A Short Study of Matthew 11:28
“Come unto me, all ye that labour and are heavy laden, and I will give you rest.” (Matthew 11:28)
The believer is heavily burdened with a daily conflict. This conflict between a body of sin and the holy, pure, and divine nature of which God’s people are made partakers—lasts during the whole of our mortal span upon earth. Lasts, did I say? It increases in intensity. This internal warfare is more or less experienced by all God’s family. But what a burden it is to have such a daily conflict with a body of sin! It is the greatest burden that we have on earth. We all have our trials—heavy trials. But of all the burdens that I am acquainted with—the daily conflict with the workings of my corrupt heart—my fallen and depraved nature perpetually lusting to evil entangling my eye, catching my affections, ensnaring my soul, dragging me, or drawing me into everything that is foul and filthy, base and vile, not externally, through mercy, but internally—forms the heaviest burden I have to carry. The conflict I daily and sometimes hourly feel with my wretched heart has been my trouble and grief continually.

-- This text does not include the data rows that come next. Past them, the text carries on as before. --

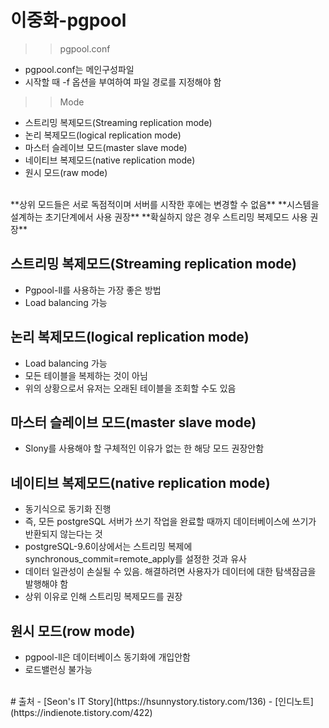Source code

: # 이중화-pgpool

>> pgpool.conf
- pgpool.conf는 메인구성파일
- 시작할 때 -f 옵션을 부여하여 파일 경로를 지정해야 함

>> Mode
- 스트리밍 복제모드(Streaming replication mode)
- 논리 복제모드(logical replication mode)
- 마스터 슬레이브 모드(master slave mode)
- 네이티브 복제모드(native replication mode)
- 원시 모드(raw mode)  
<br/>
**상위 모드들은 서로 독점적이며 서버를 시작한 후에는 변경할 수 없음**  
**시스템을 설계하는 초기단계에서 사용 권장**  
**확실하지 않은 경우 스트리밍 복제모드 사용 권장**

## 스트리밍 복제모드(Streaming replication mode)
- Pgpool-ll를 사용하는 가장 좋은 방법
- Load balancing 가능

## 논리 복제모드(logical replication mode)
- Load balancing 가능
- 모든 테이블을 복제하는 것이 아님
- 위의 상황으로서 유저는 오래된 테이블을 조회할 수도 있음

## 마스터 슬레이브 모드(master slave mode)
- Slony를 사용해야 할 구체적인 이유가 없는 한 해당 모드 권장안함

## 네이티브 복제모드(native replication mode)
- 동기식으로 동기화 진행
- 즉, 모든 postgreSQL 서버가 쓰기 작업을 완료할 때까지 데이터베이스에 쓰기가 반환되지 않는다는 것
- postgreSQL-9.6이상에서는 스트리밍 복제에 synchronous_commit=remote_apply를 설정한 것과 유사
- 데이터 일관성이 손실될 수 있음. 해결하려면 사용자가 데이터에 대한 탐색잠금을 발행해야 함
- 상위 이유로 인해 스트리밍 복제모드를 권장

## 원시 모드(row mode)
- pgpool-ll은 데이터베이스 동기화에 개입안함
- 로드밸런싱 불가능

<br/>
# 출처
- [Seon's IT Story](https://hsunnystory.tistory.com/136)
- [인디노트](https://indienote.tistory.com/422)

Now when we are so laden with a body of sin and death—when we feel such vile sins perpetually struggling for the mastery—and such a depraved heart pouring forth its polluted streams—when we feel this common sewer of our depraved nature pouring forth this polluted stream—must it not make us grieve and groan? Yes, daily make a living soul grieve and groan—draw at times scalding tears from his eye—and force convulsive sobs from his burdened bosom—to feel that he is such a monster of depravity and iniquity—that though God keeps his feet so that he does not fall outwardly and manifestly—yet there is such a tide of iniquity flowing in his heart, polluting his conscience continually.
Jesus fixes His penetrating gaze, His sympathizing eye upon, and opens the tenderness and compassion of His loving bosom unto those who are weary and carry heavy burdens—to His poor, suffering, sorrowing, groaning, and mourning family—to those who have no one else to look to—those who are burdened in their consciences, troubled in their minds, and distressed in their souls. He says to such, “Come to Me, all you who labor and are heavily burdened, and I will give you rest.”